EXERCISE OBJECTIVE: You are asked to write out the entries exactly as they are given.

Start of Block

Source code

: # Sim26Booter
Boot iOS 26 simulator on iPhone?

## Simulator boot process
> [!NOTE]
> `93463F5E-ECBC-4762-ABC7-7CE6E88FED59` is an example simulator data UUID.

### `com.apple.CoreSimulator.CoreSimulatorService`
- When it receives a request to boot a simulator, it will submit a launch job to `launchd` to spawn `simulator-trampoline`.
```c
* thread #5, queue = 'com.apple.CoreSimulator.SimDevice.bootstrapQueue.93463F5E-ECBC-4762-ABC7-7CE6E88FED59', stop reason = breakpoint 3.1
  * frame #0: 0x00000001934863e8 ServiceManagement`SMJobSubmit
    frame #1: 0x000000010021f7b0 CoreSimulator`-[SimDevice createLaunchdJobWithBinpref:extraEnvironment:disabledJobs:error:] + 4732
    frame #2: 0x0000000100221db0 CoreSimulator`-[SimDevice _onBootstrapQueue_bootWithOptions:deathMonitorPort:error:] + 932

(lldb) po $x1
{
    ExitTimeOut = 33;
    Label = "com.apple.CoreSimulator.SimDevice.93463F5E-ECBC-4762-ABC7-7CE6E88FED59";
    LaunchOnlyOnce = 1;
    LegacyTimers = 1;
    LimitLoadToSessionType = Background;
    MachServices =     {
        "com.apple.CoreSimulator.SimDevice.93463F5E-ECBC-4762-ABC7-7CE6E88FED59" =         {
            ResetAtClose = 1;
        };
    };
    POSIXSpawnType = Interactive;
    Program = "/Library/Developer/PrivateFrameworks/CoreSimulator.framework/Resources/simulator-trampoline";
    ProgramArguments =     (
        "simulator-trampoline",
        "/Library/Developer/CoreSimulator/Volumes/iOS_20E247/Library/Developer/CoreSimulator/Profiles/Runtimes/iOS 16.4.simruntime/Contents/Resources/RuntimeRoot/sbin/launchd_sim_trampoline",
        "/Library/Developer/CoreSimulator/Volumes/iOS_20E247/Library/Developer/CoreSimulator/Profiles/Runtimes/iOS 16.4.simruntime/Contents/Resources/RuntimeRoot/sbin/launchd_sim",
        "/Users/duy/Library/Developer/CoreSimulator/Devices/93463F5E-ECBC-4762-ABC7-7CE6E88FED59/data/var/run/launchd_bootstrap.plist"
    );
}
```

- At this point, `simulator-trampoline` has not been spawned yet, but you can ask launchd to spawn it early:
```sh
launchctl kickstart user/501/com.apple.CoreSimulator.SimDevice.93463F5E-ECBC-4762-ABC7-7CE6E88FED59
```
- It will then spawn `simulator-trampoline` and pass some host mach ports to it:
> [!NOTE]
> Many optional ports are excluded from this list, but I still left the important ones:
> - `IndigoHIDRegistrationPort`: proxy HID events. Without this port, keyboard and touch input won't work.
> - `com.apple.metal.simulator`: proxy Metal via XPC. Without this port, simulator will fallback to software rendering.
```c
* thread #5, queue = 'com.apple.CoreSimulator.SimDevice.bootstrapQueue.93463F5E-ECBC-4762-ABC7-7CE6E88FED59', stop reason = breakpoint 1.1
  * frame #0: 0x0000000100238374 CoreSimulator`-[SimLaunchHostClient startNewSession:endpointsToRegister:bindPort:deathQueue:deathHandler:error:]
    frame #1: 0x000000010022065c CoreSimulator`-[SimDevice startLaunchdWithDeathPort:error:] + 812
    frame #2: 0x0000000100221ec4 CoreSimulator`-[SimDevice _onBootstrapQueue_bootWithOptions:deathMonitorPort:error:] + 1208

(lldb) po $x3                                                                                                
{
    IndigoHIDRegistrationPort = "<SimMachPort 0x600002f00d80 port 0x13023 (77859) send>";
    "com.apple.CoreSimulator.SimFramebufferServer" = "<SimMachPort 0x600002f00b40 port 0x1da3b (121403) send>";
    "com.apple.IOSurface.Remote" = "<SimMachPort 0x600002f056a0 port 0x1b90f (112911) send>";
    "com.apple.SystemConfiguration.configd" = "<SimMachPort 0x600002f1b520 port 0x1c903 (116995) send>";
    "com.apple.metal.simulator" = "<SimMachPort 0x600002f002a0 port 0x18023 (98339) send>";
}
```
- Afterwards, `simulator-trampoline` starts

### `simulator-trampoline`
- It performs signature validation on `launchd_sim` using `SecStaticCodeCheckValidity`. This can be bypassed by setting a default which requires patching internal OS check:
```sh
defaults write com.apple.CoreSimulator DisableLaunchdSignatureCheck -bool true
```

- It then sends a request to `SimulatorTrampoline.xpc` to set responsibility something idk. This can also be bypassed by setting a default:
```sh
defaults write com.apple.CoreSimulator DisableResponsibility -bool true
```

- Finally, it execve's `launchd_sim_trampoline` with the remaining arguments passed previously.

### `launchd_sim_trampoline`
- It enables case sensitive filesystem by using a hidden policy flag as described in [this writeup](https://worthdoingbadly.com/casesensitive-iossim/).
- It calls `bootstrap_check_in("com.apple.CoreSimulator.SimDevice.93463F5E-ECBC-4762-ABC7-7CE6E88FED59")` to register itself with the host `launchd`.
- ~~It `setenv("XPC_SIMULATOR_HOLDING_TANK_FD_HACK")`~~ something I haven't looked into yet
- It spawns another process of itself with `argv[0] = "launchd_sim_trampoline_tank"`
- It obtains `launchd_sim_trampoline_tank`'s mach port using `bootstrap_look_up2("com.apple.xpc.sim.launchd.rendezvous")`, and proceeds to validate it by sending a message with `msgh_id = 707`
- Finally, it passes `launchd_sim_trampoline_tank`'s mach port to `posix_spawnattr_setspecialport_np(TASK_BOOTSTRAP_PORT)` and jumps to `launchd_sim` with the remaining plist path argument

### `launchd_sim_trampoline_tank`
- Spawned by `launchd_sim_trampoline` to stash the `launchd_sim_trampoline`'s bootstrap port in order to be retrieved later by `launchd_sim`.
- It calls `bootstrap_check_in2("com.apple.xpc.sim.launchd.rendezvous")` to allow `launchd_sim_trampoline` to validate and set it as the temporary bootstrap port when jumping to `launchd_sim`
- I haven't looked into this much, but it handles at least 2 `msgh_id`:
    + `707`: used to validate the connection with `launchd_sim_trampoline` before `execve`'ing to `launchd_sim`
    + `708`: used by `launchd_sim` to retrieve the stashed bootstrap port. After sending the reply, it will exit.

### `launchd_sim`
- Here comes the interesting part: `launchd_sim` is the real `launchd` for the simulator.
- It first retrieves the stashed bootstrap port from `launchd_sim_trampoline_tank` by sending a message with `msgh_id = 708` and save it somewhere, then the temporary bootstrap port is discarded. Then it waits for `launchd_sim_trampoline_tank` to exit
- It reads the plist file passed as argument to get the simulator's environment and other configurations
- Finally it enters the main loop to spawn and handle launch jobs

End of Block

OUTPUT OF THE EXERCISE:
Source code

: # Sim26Booter
Boot iOS 26 simulator on iPhone?

## Simulator boot process
> [!NOTE]
> `93463F5E-ECBC-4762-ABC7-7CE6E88FED59` is an example simulator data UUID.

### `com.apple.CoreSimulator.CoreSimulatorService`
- When it receives a request to boot a simulator, it will submit a launch job to `launchd` to spawn `simulator-trampoline`.
```c
* thread #5, queue = 'com.apple.CoreSimulator.SimDevice.bootstrapQueue.93463F5E-ECBC-4762-ABC7-7CE6E88FED59', stop reason = breakpoint 3.1
  * frame #0: 0x00000001934863e8 ServiceManagement`SMJobSubmit
    frame #1: 0x000000010021f7b0 CoreSimulator`-[SimDevice createLaunchdJobWithBinpref:extraEnvironment:disabledJobs:error:] + 4732
    frame #2: 0x0000000100221db0 CoreSimulator`-[SimDevice _onBootstrapQueue_bootWithOptions:deathMonitorPort:error:] + 932

(lldb) po $x1
{
    ExitTimeOut = 33;
    Label = "com.apple.CoreSimulator.SimDevice.93463F5E-ECBC-4762-ABC7-7CE6E88FED59";
    LaunchOnlyOnce = 1;
    LegacyTimers = 1;
    LimitLoadToSessionType = Background;
    MachServices =     {
        "com.apple.CoreSimulator.SimDevice.93463F5E-ECBC-4762-ABC7-7CE6E88FED59" =         {
            ResetAtClose = 1;
        };
    };
    POSIXSpawnType = Interactive;
    Program = "/Library/Developer/PrivateFrameworks/CoreSimulator.framework/Resources/simulator-trampoline";
    ProgramArguments =     (
        "simulator-trampoline",
        "/Library/Developer/CoreSimulator/Volumes/iOS_20E247/Library/Developer/CoreSimulator/Profiles/Runtimes/iOS 16.4.simruntime/Contents/Resources/RuntimeRoot/sbin/launchd_sim_trampoline",
        "/Library/Developer/CoreSimulator/Volumes/iOS_20E247/Library/Developer/CoreSimulator/Profiles/Runtimes/iOS 16.4.simruntime/Contents/Resources/RuntimeRoot/sbin/launchd_sim",
        "/Users/duy/Library/Developer/CoreSimulator/Devices/93463F5E-ECBC-4762-ABC7-7CE6E88FED59/data/var/run/launchd_bootstrap.plist"
    );
}
```

- At this point, `simulator-trampoline` has not been spawned yet, but you can ask launchd to spawn it early:
```sh
launchctl kickstart user/501/com.apple.CoreSimulator.SimDevice.93463F5E-ECBC-4762-ABC7-7CE6E88FED59
```
- It will then spawn `simulator-trampoline` and pass some host mach ports to it:
> [!NOTE]
> Many optional ports are excluded from this list, but I still left the important ones:
> - `IndigoHIDRegistrationPort`: proxy HID events. Without this port, keyboard and touch input won't work.
> - `com.apple.metal.simulator`: proxy Metal via XPC. Without this port, simulator will fallback to software rendering.
```c
* thread #5, queue = 'com.apple.CoreSimulator.SimDevice.bootstrapQueue.93463F5E-ECBC-4762-ABC7-7CE6E88FED59', stop reason = breakpoint 1.1
  * frame #0: 0x0000000100238374 CoreSimulator`-[SimLaunchHostClient startNewSession:endpointsToRegister:bindPort:deathQueue:deathHandler:error:]
    frame #1: 0x000000010022065c CoreSimulator`-[SimDevice startLaunchdWithDeathPort:error:] + 812
    frame #2: 0x0000000100221ec4 CoreSimulator`-[SimDevice _onBootstrapQueue_bootWithOptions:deathMonitorPort:error:] + 1208

(lldb) po $x3                                                                                                
{
    IndigoHIDRegistrationPort = "<SimMachPort 0x600002f00d80 port 0x13023 (77859) send>";
    "com.apple.CoreSimulator.SimFramebufferServer" = "<SimMachPort 0x600002f00b40 port 0x1da3b (121403) send>";
    "com.apple.IOSurface.Remote" = "<SimMachPort 0x600002f056a0 port 0x1b90f (112911) send>";
    "com.apple.SystemConfiguration.configd" = "<SimMachPort 0x600002f1b520 port 0x1c903 (116995) send>";
    "com.apple.metal.simulator" = "<SimMachPort 0x600002f002a0 port 0x18023 (98339) send>";
}
```
- Afterwards, `simulator-trampoline` starts

### `simulator-trampoline`
- It performs signature validation on `launchd_sim` using `SecStaticCodeCheckValidity`. This can be bypassed by setting a default which requires patching internal OS check:
```sh
defaults write com.apple.CoreSimulator DisableLaunchdSignatureCheck -bool true
```

- It then sends a request to `SimulatorTrampoline.xpc` to set responsibility something idk. This can also be bypassed by setting a default:
```sh
defaults write com.apple.CoreSimulator DisableResponsibility -bool true
```

- Finally, it execve's `launchd_sim_trampoline` with the remaining arguments passed previously.

### `launchd_sim_trampoline`
- It enables case sensitive filesystem by using a hidden policy flag as described in [this writeup](https://worthdoingbadly.com/casesensitive-iossim/).
- It calls `bootstrap_check_in("com.apple.CoreSimulator.SimDevice.93463F5E-ECBC-4762-ABC7-7CE6E88FED59")` to register itself with the host `launchd`.
- ~~It `setenv("XPC_SIMULATOR_HOLDING_TANK_FD_HACK")`~~ something I haven't looked into yet
- It spawns another process of itself with `argv[0] = "launchd_sim_trampoline_tank"`
- It obtains `launchd_sim_trampoline_tank`'s mach port using `bootstrap_look_up2("com.apple.xpc.sim.launchd.rendezvous")`, and proceeds to validate it by sending a message with `msgh_id = 707`
- Finally, it passes `launchd_sim_trampoline_tank`'s mach port to `posix_spawnattr_setspecialport_np(TASK_BOOTSTRAP_PORT)` and jumps to `launchd_sim` with the remaining plist path argument

### `launchd_sim_trampoline_tank`
- Spawned by `launchd_sim_trampoline` to stash the `launchd_sim_trampoline`'s bootstrap port in order to be retrieved later by `launchd_sim`.
- It calls `bootstrap_check_in2("com.apple.xpc.sim.launchd.rendezvous")` to allow `launchd_sim_trampoline` to validate and set it as the temporary bootstrap port when jumping to `launchd_sim`
- I haven't looked into this much, but it handles at least 2 `msgh_id`:
    + `707`: used to validate the connection with `launchd_sim_trampoline` before `execve`'ing to `launchd_sim`
    + `708`: used by `launchd_sim` to retrieve the stashed bootstrap port. After sending the reply, it will exit.

### `launchd_sim`
- Here comes the interesting part: `launchd_sim` is the real `launchd` for the simulator.
- It first retrieves the stashed bootstrap port from `launchd_sim_trampoline_tank` by sending a message with `msgh_id = 708` and save it somewhere, then the temporary bootstrap port is discarded. Then it waits for `launchd_sim_trampoline_tank` to exit
- It reads the plist file passed as argument to get the simulator's environment and other configurations
- Finally it enters the main loop to spawn and handle launch jobs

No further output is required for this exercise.